Ecommerce as a business has done very well during the global pandemic and, in doing so, flourished in India. Udaan's services have mirrored that success. Sales across food, lifestyle, and electronics have experienced an unprecedented boom in the last year.

Some 1,350 sellers across these three categories from all over India, but primarily from its far smaller towns and cities, logged sales of over Rs 1 crore on Udaan's platform over the last year.

700 of those sellers were in the food business alone, responsible for 8,000 tonnes of goods, making it the largest grocer in India.

It's a red hot market, with a 50% increase in buyers within the food category over the past 6 months, and a staggering 500% sales growth in just two years. Analysts speculate that its gross merchandise value per month now sits at around $170-$200 million. Its losses, however, have also grown to $103 million.

SOME TURBULENCE

Udaan's ascent is not without its concerns, however. The company has apparently faced complaints about poor customer service and rising credit defaults, which are emblematic of the hurdles that have long confronted B2B marketplaces.
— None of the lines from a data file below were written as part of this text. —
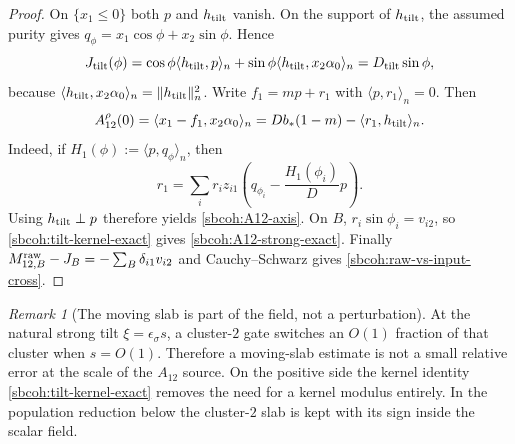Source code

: \documentclass{article} %
\theoremstyle{plain}
\theoremstyle{definition}
\theoremstyle{remark}
\newtheorem{remark}[theorem]{Remark}
\begin{document}
\begin{proof}
On $\{x_1\le0\}$ both $p$ and $h_{\rm tilt}$ vanish.  On the support of
$h_{\rm tilt}$, the assumed purity gives
$q_\phi=x_1\cos\phi+x_2\sin\phi$.  Hence
\[
 J_{\rm tilt}(\phi)
 =\cos\phi\langle h_{\rm tilt},p\rangle_n
 +\sin\phi\langle h_{\rm tilt},x_2\alpha_0\rangle_n
 =D_{\rm tilt}\sin\phi,
\]
because
$\langle h_{\rm tilt},x_2\alpha_0\rangle_n=\|h_{\rm tilt}\|_n^2$.
Write $f_1=mp+r_1$ with $\langle p,r_1\rangle_n=0$.  Then
\[
 A_{12}^\rho(0)
 =\langle x_1-f_1,x_2\alpha_0\rangle_n
 =Db_*(1-m)-\langle r_1,h_{\rm tilt}\rangle_n.
\]
Indeed, if
$H_1(\phi):=\langle p,q_\phi\rangle_n$, then
\[
 r_1=\sum_i r_i z_{i1}
 \left(q_{\phi_i}-\frac{H_1(\phi_i)}{D}p\right).
\]
Using $h_{\rm tilt}\perp p$ therefore yields
\eqref{sbcoh:A12-axis}.  On $B$,
$r_i\sin\phi_i=v_{i2}$, so \eqref{sbcoh:tilt-kernel-exact} gives
\eqref{sbcoh:A12-strong-exact}.  Finally
$M_{12,B}^{\rm raw}-J_B=-\sum_B\delta_{i1}v_{i2}$ and Cauchy--Schwarz gives
\eqref{sbcoh:raw-vs-input-cross}.
\end{proof}

\begin{remark}[The moving slab is part of the field, not a perturbation]
\label{sbcoh:slab-not-error}
At the natural strong tilt
$\xi=\epsilon_\sigma s$, a cluster-$2$ gate switches an $O(1)$ fraction of
that cluster when $s=O(1)$.  Therefore a moving-slab estimate is not a small
relative error at the scale of the $A_{12}$ source.  On the positive side the
kernel identity \eqref{sbcoh:tilt-kernel-exact} removes the need for a kernel
modulus entirely.  In the population reduction below the cluster-$2$ slab is
kept with its sign inside the scalar field.
\end{remark}
\end{document}
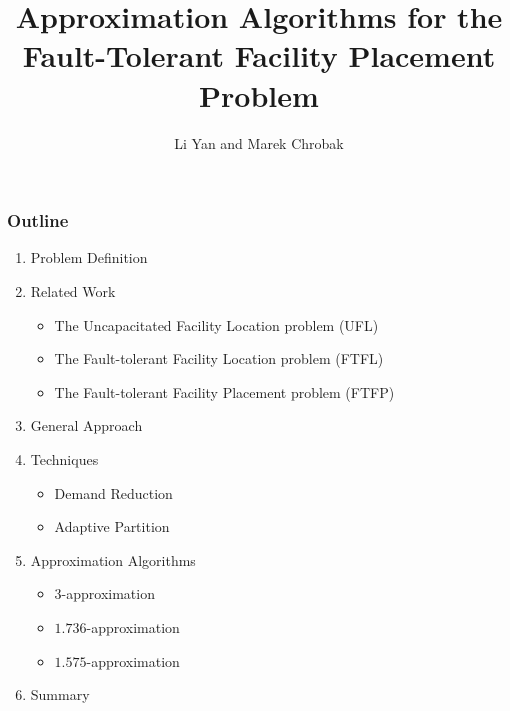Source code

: \documentclass[handout, hyperref, xcolor=dvipsnames]{beamer}
\title[FTFP]{Approximation Algorithms
  for the Fault-Tolerant Facility Placement Problem}
\author[lyan,marek]{Li Yan and Marek Chrobak}
\institute[UCR]{
  Computer Science\\
  University of California Riverside\\
}
\date{}
\begin{document}
\begin{frame}
  \titlepage
\end{frame}

\begin{frame}
  \frametitle{Outline}
  \begin{enumerate}

  \item Problem Definition

  \item Related Work
    \begin{itemize}
    \item The Uncapacitated Facility Location problem (UFL)
    \item The Fault-tolerant Facility Location problem (FTFL)
    \item The Fault-tolerant Facility Placement problem (FTFP)
    \end{itemize}

  \item General Approach

  \item Techniques
    \begin{itemize}
    \item Demand Reduction
    \item Adaptive Partition
    \end{itemize}

  \item Approximation Algorithms
      \begin{itemize}
        \item $3$-approximation
        \item $1.736$-approximation
        \item $1.575$-approximation
        \end{itemize}

  \item{Summary}
  \end{enumerate}
\end{frame}
\end{document}
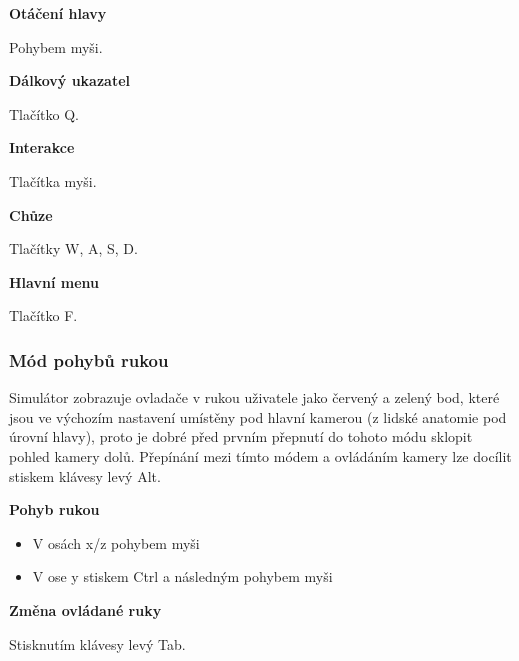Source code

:\documentclass[thesis=B,czech]{FITthesis}[2012/06/26]
\begin{document}
\begin{description}

	\item \textbf{Otáčení hlavy}
	
	Pohybem myši. 
	
	\item \textbf{Dálkový ukazatel}
	
	Tlačítko Q.		
	
	\item \textbf{Interakce}
	
	Tlačítka myši.
	
	
	\item \textbf{Chůze}
	
	Tlačítky W, A, S, D.
	
	
	
	\item \textbf{Hlavní menu}
	
	Tlačítko F.
	
\end{description}

\subsubsection{Mód pohybů rukou}
Simulátor zobrazuje ovladače v rukou uživatele jako červený a zelený bod, které jsou ve výchozím nastavení umístěny pod hlavní kamerou (z lidské anatomie pod úrovní hlavy), proto je dobré před prvním přepnutí do tohoto módu sklopit pohled kamery dolů. Přepínání mezi tímto módem a ovládáním kamery lze docílit stiskem klávesy levý Alt.

\begin{description}

	\item \textbf{Pohyb rukou}
	
	\begin{itemize}
		\item V osách x/z pohybem myši
		\item V ose y stiskem Ctrl a následným pohybem myši
	\end{itemize}

	\item \textbf{Změna ovládané ruky}
	
	Stisknutím klávesy levý Tab.	

\end{description}
\end{document}
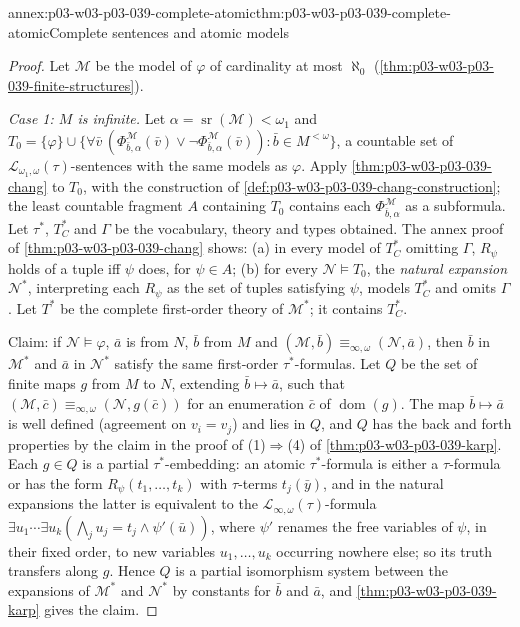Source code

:\begin{annexitem}{annex:p03-w03-p03-039-complete-atomic}{thm:p03-w03-p03-039-complete-atomic}{Complete sentences and atomic models}
\begin{proof}
Let \(\mathcal M\) be the model of \(\varphi\) of cardinality at most
\(\aleph_0\) (\cref{thm:p03-w03-p03-039-finite-structures}).

\emph{Case 1: \(M\) is infinite.} Let \(\alpha=\operatorname{sr}(\mathcal M)<\omega_1\)
and \(T_0=\{\varphi\}\cup\{\forall\bar v\,(\Phi^{\mathcal M}_{\bar b,\alpha}(\bar v)\vee\neg\Phi^{\mathcal M}_{\bar b,\alpha}(\bar v)):\bar b\in M^{<\omega}\}\),
a countable set of \(\mathcal L_{\omega_1,\omega}(\tau)\)-sentences with the
same models as \(\varphi\). Apply \cref{thm:p03-w03-p03-039-chang} to
\(T_0\), with the construction of
\cref{def:p03-w03-p03-039-chang-construction}; the least countable fragment
\(A\) containing \(T_0\) contains each \(\Phi^{\mathcal M}_{\bar b,\alpha}\)
as a subformula. Let \(\tau^*\), \(T^*_C\) and \(\Gamma\) be the vocabulary,
theory and types obtained. The annex proof of
\cref{thm:p03-w03-p03-039-chang} shows: (a) in every model of \(T^*_C\)
omitting \(\Gamma\), \(R_\psi\) holds of a tuple iff \(\psi\) does, for
\(\psi\in A\); (b) for every \(\mathcal N\models T_0\), the \emph{natural
expansion} \(\mathcal N^*\), interpreting each \(R_\psi\) as the set of
tuples satisfying \(\psi\), models \(T^*_C\) and omits \(\Gamma\). Let
\(T^*\) be the complete first-order theory of \(\mathcal M^*\); it contains
\(T^*_C\).

Claim: if \(\mathcal N\models\varphi\), \(\bar a\) is from \(N\), \(\bar b\)
from \(M\) and \((\mathcal M,\bar b)\equiv_{\infty,\omega}(\mathcal N,\bar a)\),
then \(\bar b\) in \(\mathcal M^*\) and \(\bar a\) in \(\mathcal N^*\) satisfy
the same first-order \(\tau^*\)-formulas. Let \(Q\) be the set of finite
maps \(g\) from \(M\) to \(N\), extending \(\bar b\mapsto\bar a\), such that
\((\mathcal M,\bar c)\equiv_{\infty,\omega}(\mathcal N,g(\bar c))\) for an
enumeration \(\bar c\) of \(\operatorname{dom}(g)\). The map
\(\bar b\mapsto\bar a\) is well defined (agreement on \(v_i=v_j\)) and lies in
\(Q\), and \(Q\) has the back and forth properties by the claim in the proof
of (1)\(\Rightarrow\)(4) of \cref{thm:p03-w03-p03-039-karp}. Each \(g\in Q\)
is a partial \(\tau^*\)-embedding: an atomic \(\tau^*\)-formula is either a
\(\tau\)-formula or has the form \(R_\psi(t_1,\ldots,t_k)\) with
\(\tau\)-terms \(t_j(\bar y)\), and in the natural expansions the latter is
equivalent to the \(\mathcal L_{\infty,\omega}(\tau)\)-formula
\(\exists u_1\cdots\exists u_k(\bigwedge_ju_j=t_j\wedge\psi'(\bar u))\),
where \(\psi'\) renames the free variables of \(\psi\), in their fixed order,
to new variables \(u_1,\ldots,u_k\) occurring nowhere else; so its truth
transfers along \(g\). Hence \(Q\) is a partial isomorphism system between the expansions of
\(\mathcal M^*\) and \(\mathcal N^*\) by constants for \(\bar b\) and \(\bar a\),
and \cref{thm:p03-w03-p03-039-karp} gives the claim.


\end{proof}
\end{annexitem}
These need to be reined in if Udaan is to cement its credibility.

There are also circling sharks in the form of aggressive and well-funded grocery players such as Reliance's JioMart, Flipkart Wholesale, as well as smaller hyper-local startups like Jumbotail that will also eventually compete for the wallets of Indian shoppers.

Another concern is the lack of depth that super-scaling horizontal platforms such as Udaan may suffer from versus a rival that can more easily establish depth in popular segments.

Even though Udaan is still a work in progress, it is a beacon of how Indian enterprises can get things right.